_About this exercise_: Please give back word for word the lines below, from the first one through the one with "As stated in".

_Exercise input_:
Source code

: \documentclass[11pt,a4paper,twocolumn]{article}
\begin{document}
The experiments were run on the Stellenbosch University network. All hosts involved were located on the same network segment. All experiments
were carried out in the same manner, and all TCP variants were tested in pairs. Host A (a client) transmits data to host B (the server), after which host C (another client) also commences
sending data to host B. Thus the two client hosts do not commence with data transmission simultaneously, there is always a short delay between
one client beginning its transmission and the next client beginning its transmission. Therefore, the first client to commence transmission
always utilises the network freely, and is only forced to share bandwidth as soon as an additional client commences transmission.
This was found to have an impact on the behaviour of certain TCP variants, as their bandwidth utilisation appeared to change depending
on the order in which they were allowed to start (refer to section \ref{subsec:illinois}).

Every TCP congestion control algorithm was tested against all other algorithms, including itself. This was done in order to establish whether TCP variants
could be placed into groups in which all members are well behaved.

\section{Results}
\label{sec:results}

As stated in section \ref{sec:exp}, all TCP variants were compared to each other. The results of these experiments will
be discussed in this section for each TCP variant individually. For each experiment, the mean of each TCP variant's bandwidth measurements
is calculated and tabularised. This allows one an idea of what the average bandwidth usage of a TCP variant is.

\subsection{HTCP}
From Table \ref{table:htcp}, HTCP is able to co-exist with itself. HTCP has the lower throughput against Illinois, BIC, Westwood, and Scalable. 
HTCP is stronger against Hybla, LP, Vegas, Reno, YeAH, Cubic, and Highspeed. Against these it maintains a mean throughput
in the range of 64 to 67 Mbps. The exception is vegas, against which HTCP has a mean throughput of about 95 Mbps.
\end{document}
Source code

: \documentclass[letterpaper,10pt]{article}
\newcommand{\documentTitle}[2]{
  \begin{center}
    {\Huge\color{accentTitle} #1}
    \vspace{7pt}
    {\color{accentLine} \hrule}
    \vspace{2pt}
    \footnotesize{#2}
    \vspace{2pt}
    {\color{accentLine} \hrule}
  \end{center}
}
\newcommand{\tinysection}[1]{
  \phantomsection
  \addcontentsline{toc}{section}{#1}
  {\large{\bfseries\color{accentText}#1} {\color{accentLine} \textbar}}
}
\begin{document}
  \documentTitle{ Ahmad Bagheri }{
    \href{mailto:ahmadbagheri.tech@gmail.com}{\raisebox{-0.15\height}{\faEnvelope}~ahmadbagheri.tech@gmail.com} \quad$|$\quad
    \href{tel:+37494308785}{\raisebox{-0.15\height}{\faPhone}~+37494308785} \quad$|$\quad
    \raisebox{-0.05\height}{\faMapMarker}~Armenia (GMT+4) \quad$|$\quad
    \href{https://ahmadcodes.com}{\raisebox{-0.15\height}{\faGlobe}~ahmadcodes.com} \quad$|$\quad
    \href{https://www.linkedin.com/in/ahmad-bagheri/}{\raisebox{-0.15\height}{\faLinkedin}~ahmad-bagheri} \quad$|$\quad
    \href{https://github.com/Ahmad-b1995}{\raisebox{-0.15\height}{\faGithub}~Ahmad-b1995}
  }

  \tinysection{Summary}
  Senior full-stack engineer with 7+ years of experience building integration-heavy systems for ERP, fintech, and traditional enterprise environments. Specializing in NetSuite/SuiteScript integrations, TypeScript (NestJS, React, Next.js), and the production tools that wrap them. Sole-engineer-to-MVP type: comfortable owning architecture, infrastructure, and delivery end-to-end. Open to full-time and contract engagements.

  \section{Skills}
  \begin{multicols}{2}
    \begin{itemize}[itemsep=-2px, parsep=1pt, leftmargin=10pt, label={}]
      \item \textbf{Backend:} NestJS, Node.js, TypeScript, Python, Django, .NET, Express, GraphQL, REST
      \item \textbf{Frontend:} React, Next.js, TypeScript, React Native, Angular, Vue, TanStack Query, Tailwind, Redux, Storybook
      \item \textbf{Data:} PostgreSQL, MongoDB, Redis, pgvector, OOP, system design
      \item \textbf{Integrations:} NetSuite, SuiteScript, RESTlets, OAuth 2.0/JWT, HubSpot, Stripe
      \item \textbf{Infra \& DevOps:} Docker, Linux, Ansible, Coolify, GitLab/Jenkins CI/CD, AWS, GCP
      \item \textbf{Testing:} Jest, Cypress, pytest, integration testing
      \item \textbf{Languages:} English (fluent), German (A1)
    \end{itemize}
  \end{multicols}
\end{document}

_Solution_:
Source code

: \documentclass[11pt,a4paper,twocolumn]{article}
\begin{document}
The experiments were run on the Stellenbosch University network. All hosts involved were located on the same network segment. All experiments
were carried out in the same manner, and all TCP variants were tested in pairs. Host A (a client) transmits data to host B (the server), after which host C (another client) also commences
sending data to host B. Thus the two client hosts do not commence with data transmission simultaneously, there is always a short delay between
one client beginning its transmission and the next client beginning its transmission. Therefore, the first client to commence transmission
always utilises the network freely, and is only forced to share bandwidth as soon as an additional client commences transmission.
This was found to have an impact on the behaviour of certain TCP variants, as their bandwidth utilisation appeared to change depending
on the order in which they were allowed to start (refer to section \ref{subsec:illinois}).

Every TCP congestion control algorithm was tested against all other algorithms, including itself. This was done in order to establish whether TCP variants
could be placed into groups in which all members are well behaved.

\section{Results}
\label{sec:results}

As stated in section \ref{sec:exp}, all TCP variants were compared to each other. The results of these experiments will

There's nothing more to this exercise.